周囲に寒風が吹く劣悪な環境の中でも彼女の目はまだ死んでいなかった。
(そのためにはまず……この氷の雨を突き進むとしましょう)
ティリスは、降り注がれるつららの雨に怯むことなく、一気に駆け進んでいく。
「――っ! ハァッ!」
走りながら落ちてくるつららに対しては両拳を振るい、最小限のダメージに抑えながらローンエンディアとの距離を詰める。
「近づけさせるか!」
(――来るっ!)
ティリスの進行ルートに再び妙な魔力反応を感知する。
それを察知した瞬間、咄嗟に横に飛びながら躱していくと、案の定、先ほどの氷柱がせり上がってきた。
「こ、この……ちょこまかと……」
「そんな単調な攻撃、私には通用しません!」
「――くっ!」
次々と繰り出されるローンエンディアからの攻撃をティリスは何度も躱していく。
そしてついに、拳が届く範囲にまで両者との距離が近づく。
「《皇技・天海覇王拳》!」
先ほど見せた攻撃とは比べ物にならないほどの拳が打ち放たれる。
「人魚風情に……負けるわけにはいかないのよ!」
そう声を上げると、ティリスの前に突如として氷の壁が立ちはだかる。
「ハアアァァッ!」
それでも構わず、ティリス拳を放ち、氷の壁と激突する。
一瞬、氷の壁に防がれるものの、それは本当に一瞬だけだった。すぐにその壁はティリスの拳によって打ち砕かれ、
「――なっ!?」
その壁の向こうにいたローンエンディアにそのままの勢いで拳が直撃した。
「ガアアァァッ!」
痛烈な一撃がローンエンディアを襲うと同時に、放たれた拳の衝撃によって彼女の体は後方に吹き飛ばされた。
「あ……あぁ……」
拳から感じる確かな手ごたえを感じ、ティリスは今一度拳を握りしめる。
「ハア……ハア……。こ、これで終わり……ですか? 私はまだ……」
「今のでも……駄目……でしたか」
氷の壁が間に入ったとはいえ、先ほどの攻撃は今までにない凄まじい威力を誇っていたはず。
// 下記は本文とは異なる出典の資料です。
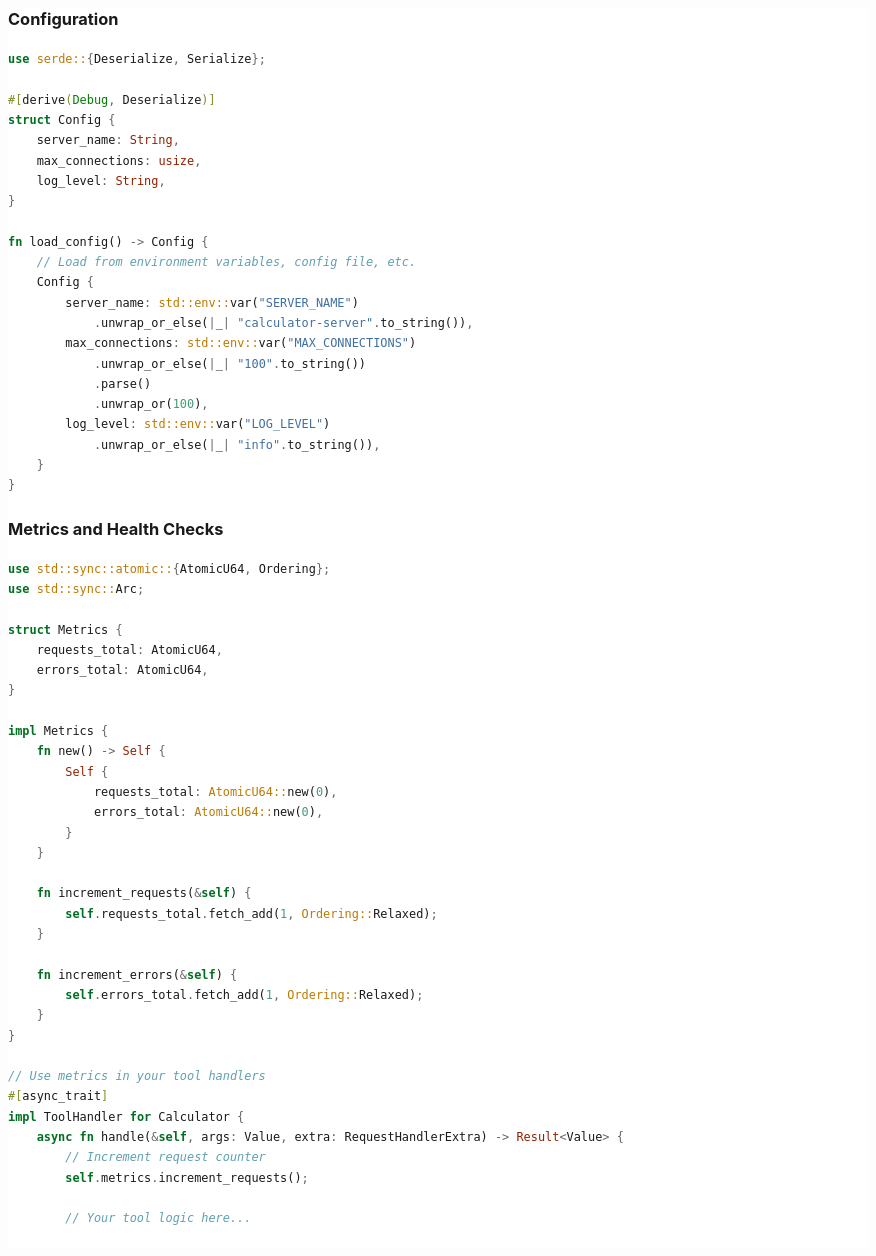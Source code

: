 ### Configuration

```rust
use serde::{Deserialize, Serialize};

#[derive(Debug, Deserialize)]
struct Config {
    server_name: String,
    max_connections: usize,
    log_level: String,
}

fn load_config() -> Config {
    // Load from environment variables, config file, etc.
    Config {
        server_name: std::env::var("SERVER_NAME")
            .unwrap_or_else(|_| "calculator-server".to_string()),
        max_connections: std::env::var("MAX_CONNECTIONS")
            .unwrap_or_else(|_| "100".to_string())
            .parse()
            .unwrap_or(100),
        log_level: std::env::var("LOG_LEVEL")
            .unwrap_or_else(|_| "info".to_string()),
    }
}
```

### Metrics and Health Checks

```rust
use std::sync::atomic::{AtomicU64, Ordering};
use std::sync::Arc;

struct Metrics {
    requests_total: AtomicU64,
    errors_total: AtomicU64,
}

impl Metrics {
    fn new() -> Self {
        Self {
            requests_total: AtomicU64::new(0),
            errors_total: AtomicU64::new(0),
        }
    }
    
    fn increment_requests(&self) {
        self.requests_total.fetch_add(1, Ordering::Relaxed);
    }
    
    fn increment_errors(&self) {
        self.errors_total.fetch_add(1, Ordering::Relaxed);
    }
}

// Use metrics in your tool handlers
#[async_trait]
impl ToolHandler for Calculator {
    async fn handle(&self, args: Value, extra: RequestHandlerExtra) -> Result<Value> {
        // Increment request counter
        self.metrics.increment_requests();
        
        // Your tool logic here...
        
```
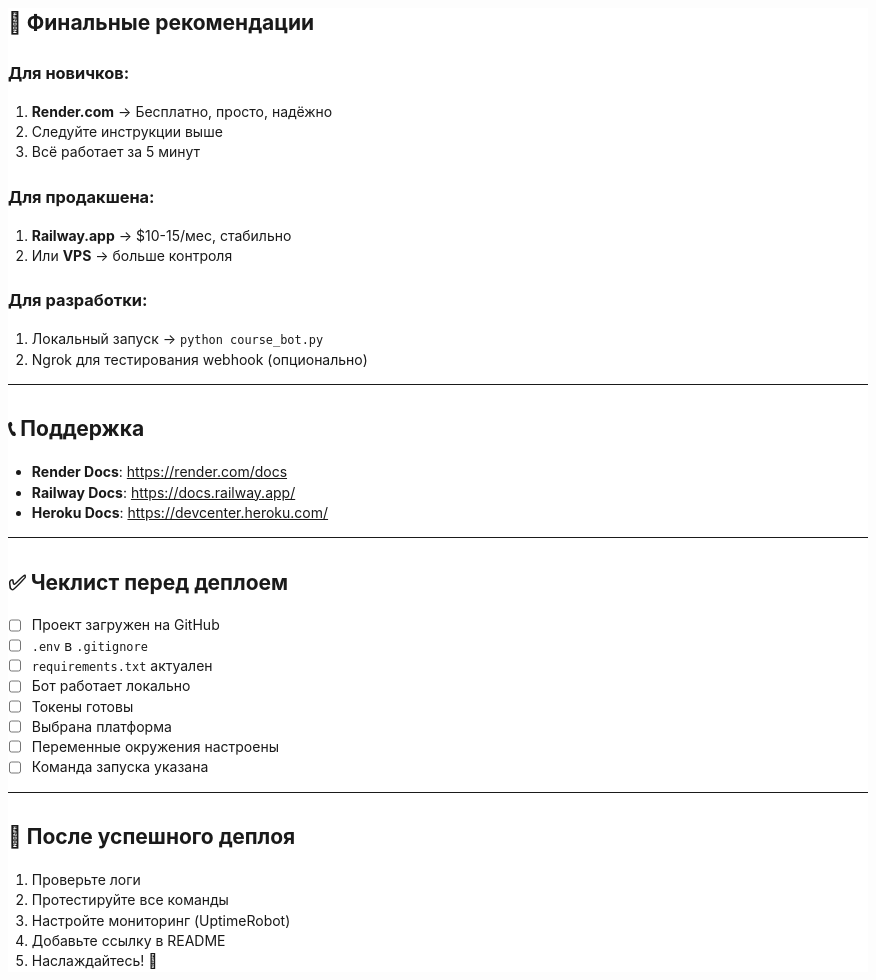 
## 🎯 Финальные рекомендации

### Для новичков:
1. **Render.com** → Бесплатно, просто, надёжно
2. Следуйте инструкции выше
3. Всё работает за 5 минут

### Для продакшена:
1. **Railway.app** → $10-15/мес, стабильно
2. Или **VPS** → больше контроля

### Для разработки:
1. Локальный запуск → `python course_bot.py`
2. Ngrok для тестирования webhook (опционально)

---

## 📞 Поддержка

- **Render Docs**: https://render.com/docs
- **Railway Docs**: https://docs.railway.app/
- **Heroku Docs**: https://devcenter.heroku.com/

---

## ✅ Чеклист перед деплоем

- [ ] Проект загружен на GitHub
- [ ] `.env` в `.gitignore`
- [ ] `requirements.txt` актуален
- [ ] Бот работает локально
- [ ] Токены готовы
- [ ] Выбрана платформа
- [ ] Переменные окружения настроены
- [ ] Команда запуска указана

---

## 🎉 После успешного деплоя

1. Проверьте логи
2. Протестируйте все команды
3. Настройте мониторинг (UptimeRobot)
4. Добавьте ссылку в README
5. Наслаждайтесь! 🚀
しかしそれでも、ローンエンディアは倒れることはなく、立ち上がろうとしていた。
「……この程度で思い上がらないでください。まだ勝敗は決して――っ!?」
再び体を起こそうとした瞬間、ローンエンディアの体に異変が起きる。
(な、なんだ……? 体に痺れが……? 毒……いいや、麻痺の類か?)
体のあちこちから襲う痺れによって、ローンエンディアの身体機能が低下しつつあった。
(まさか、あの人魚の仕業……? いや、それはない……はず。そのような素振りはまったくなかったはずだが……ん? あ、あれは……)
怪訝に思いつつティリスを注視していると、彼女の手になにか光り輝くものがあることに気付く。
「……あ、あれは……針?」
ティリスの手に握られていたのは、細長く伸びた銀色の針。それも一本だけでなく、同じ形状のものが複数あった。
さらに驚くべきことに、その針にはなにかが塗られているのか、液体のようなものが針の先端に付着していた。
「驚いたわ……。ただの針かと思ったけど……よく見たらあれは暗器ね」
そこでようやく、ローンエンディアの視線に気づいたティリスは残念そうな顔をしながら口を開いた。
「ああ、バレてしまいましたか。久しぶりに使うものですから、隠すのを忘れてしまいましたわ」
「仮にも一国の女王が暗器を使うとはね……。似つかわしくないものを使いますね」
「そう言われても仕方ありませんね。なにしろ私、少々特殊な出自を持っている女王なので」
そう言いながらティリスは、手に持っていた針を相手に見せながら不敵な笑みを浮かべた。